Emsal Mahkeme Kararı İstanbul Bölge Adliye Mahkemesi 15. Hukuk Dairesi 2017/874 E. 2018/536 K. 15.05.2018 T.

Görüntülediğiniz mahkeme kararı kesinleşmiş bir karardır.

T.C.
İSTANBUL
BÖLGE ADLİYE MAHKEMESİ
15.HUKUK DAİRESİ
DOSYA NO: 2017/874
KARAR NO : 2018/536
TÜRK MİLLETİ ADINA
BÖLGE ADLİYE MAHKEMESİ KARARI
İNCELENEN KARARIN
MAHKEMESİ : İSTANBUL ANADOLU 1. ASLİYE TİCARET MAHKEMESİ
TARİHİ : 22/03/2017
NUMARASI : 2014/948 Esas, 2017/343 Karar,
DAVANIN KONUSU : İtirazın İptali
KARAR TARİHİ : 15/05/2018
Taraflar arasında görülen davanın yerel mahkemece yapılan yargılaması sonucunda verilen hükme karşı istinaf yoluna başvurulmuş olup, HMK m. 353 hükmü gereğince duruşmasız olarak dosya üzerinde HMK m. 355 hükmü gereğince istinaf dilekçesinde belirtilen sebeplerle sınırlı olarak yapılan inceleme sonunda, sair taleplerinin reddi ile;
GEREĞİ GÖRÜŞÜLÜP DÜŞÜNÜLDÜ :
Davacı vekili; müvekkilinin, davalı yüklenici şirket ile imzalanan 22/12/2009 tarihli doğalgaz çevrim santrali için mühendislik dokümanı işini konu alan sözleşme gereği tüm edimlerini yerine getirip işi tamamlayıp teslim ettiği halde, davalının 9 ve 10 nolu hakediş bedelleri ile geçici kabule bağlı ödemeyi yapmadığını, ihtarnameyle istenen alacağın ödenmemesi üzerine 72.848,48-USD bedeli 9 nolu hakediş, 71.980,00-USD bedeli 10 nolu hakediş ve 118.000,00-USD geçici hakediş ödemesi olmak üzere faturaya bağlanan toplam 248.215,36-USD asıl alacak ile 5.141,13-USD işlemiş faiz olmak üzere toplam 253.356,48-USD’nin tahsili için başlatılan ilamsız takibe davalının haksız olarak itiraz ettiğini belirterek itirazın iptali ile icra inkar tazminatı talebinde bulunmuştur.

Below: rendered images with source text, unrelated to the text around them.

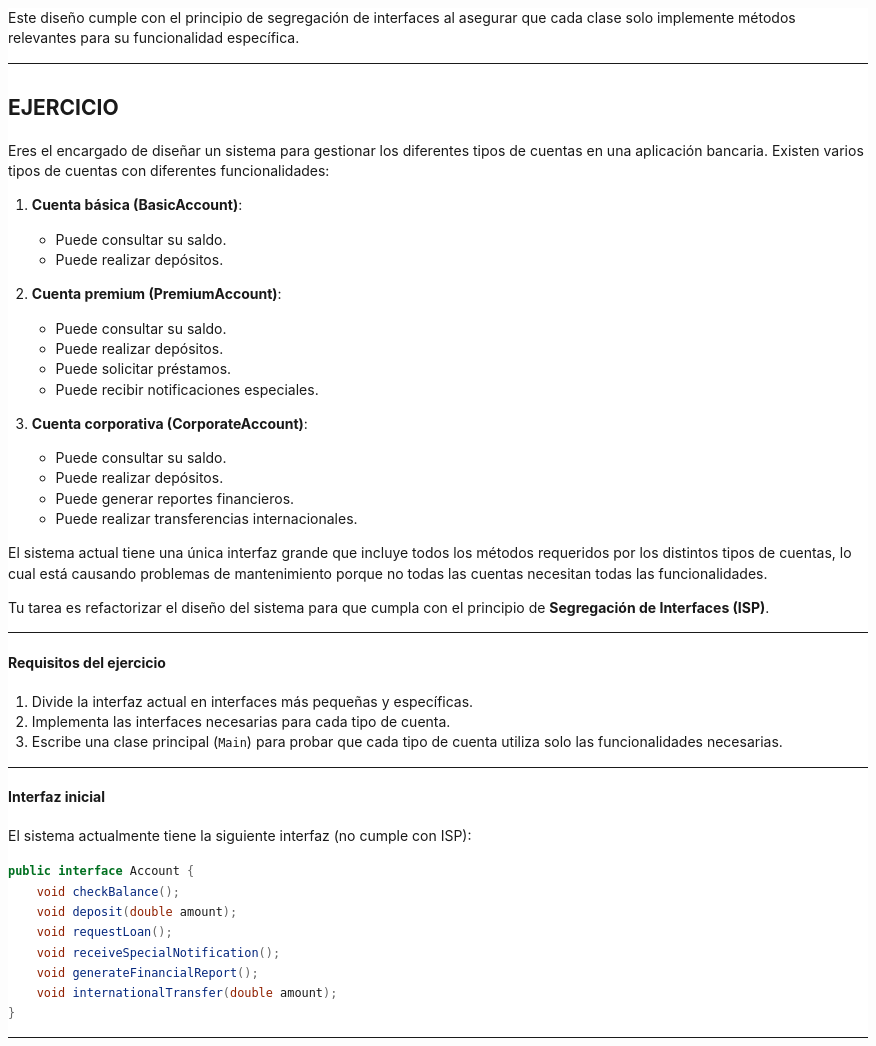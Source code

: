 Este diseño cumple con el principio de segregación de interfaces al asegurar que cada clase solo implemente métodos relevantes para su funcionalidad específica.

---

## EJERCICIO

Eres el encargado de diseñar un sistema para gestionar los diferentes tipos de cuentas en una aplicación bancaria. Existen varios tipos de cuentas con diferentes funcionalidades:

1. **Cuenta básica (BasicAccount)**:
    - Puede consultar su saldo.
    - Puede realizar depósitos.

2. **Cuenta premium (PremiumAccount)**:
    - Puede consultar su saldo.
    - Puede realizar depósitos.
    - Puede solicitar préstamos.
    - Puede recibir notificaciones especiales.

3. **Cuenta corporativa (CorporateAccount)**:
    - Puede consultar su saldo.
    - Puede realizar depósitos.
    - Puede generar reportes financieros.
    - Puede realizar transferencias internacionales.

El sistema actual tiene una única interfaz grande que incluye todos los métodos requeridos por los distintos tipos de cuentas, lo cual está causando problemas de mantenimiento porque no todas las cuentas necesitan todas las funcionalidades.

Tu tarea es refactorizar el diseño del sistema para que cumpla con el principio de **Segregación de Interfaces (ISP)**.

---

#### **Requisitos del ejercicio**
1. Divide la interfaz actual en interfaces más pequeñas y específicas.
2. Implementa las interfaces necesarias para cada tipo de cuenta.
3. Escribe una clase principal (`Main`) para probar que cada tipo de cuenta utiliza solo las funcionalidades necesarias.

---

#### **Interfaz inicial**
El sistema actualmente tiene la siguiente interfaz (no cumple con ISP):

```java
public interface Account {
    void checkBalance();
    void deposit(double amount);
    void requestLoan();
    void receiveSpecialNotification();
    void generateFinancialReport();
    void internationalTransfer(double amount);
}
```

---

Davalı vekili, davacının sözü edilen elektrik üretim tesisinin Enerji Bakanlığı’nca gerçekleştirilen geçici kabul işlemlerine katılmadığını, müvekkilinin bahse konu hizmetin bir kısmını davacı firma namı hesabına bir 3.şahıs firmadan ve bedeli karşılığında temin etmek zorunda kaldığını, bir kısım işlemleri ise kendi personeli aracılığı ile tamamladığını, davacı tarafın Haziran 2012’den itibaren personelin büyük bir çoğunluğunu tasfiye ettiği için hizmeti veremez hale geldiğini, 9 nolu hakediş raporunun davalıya tebliğ edilmediğini, 10 nolu hakedişin ise iade edildiğini belirterek davanın reddini talep etmiştir.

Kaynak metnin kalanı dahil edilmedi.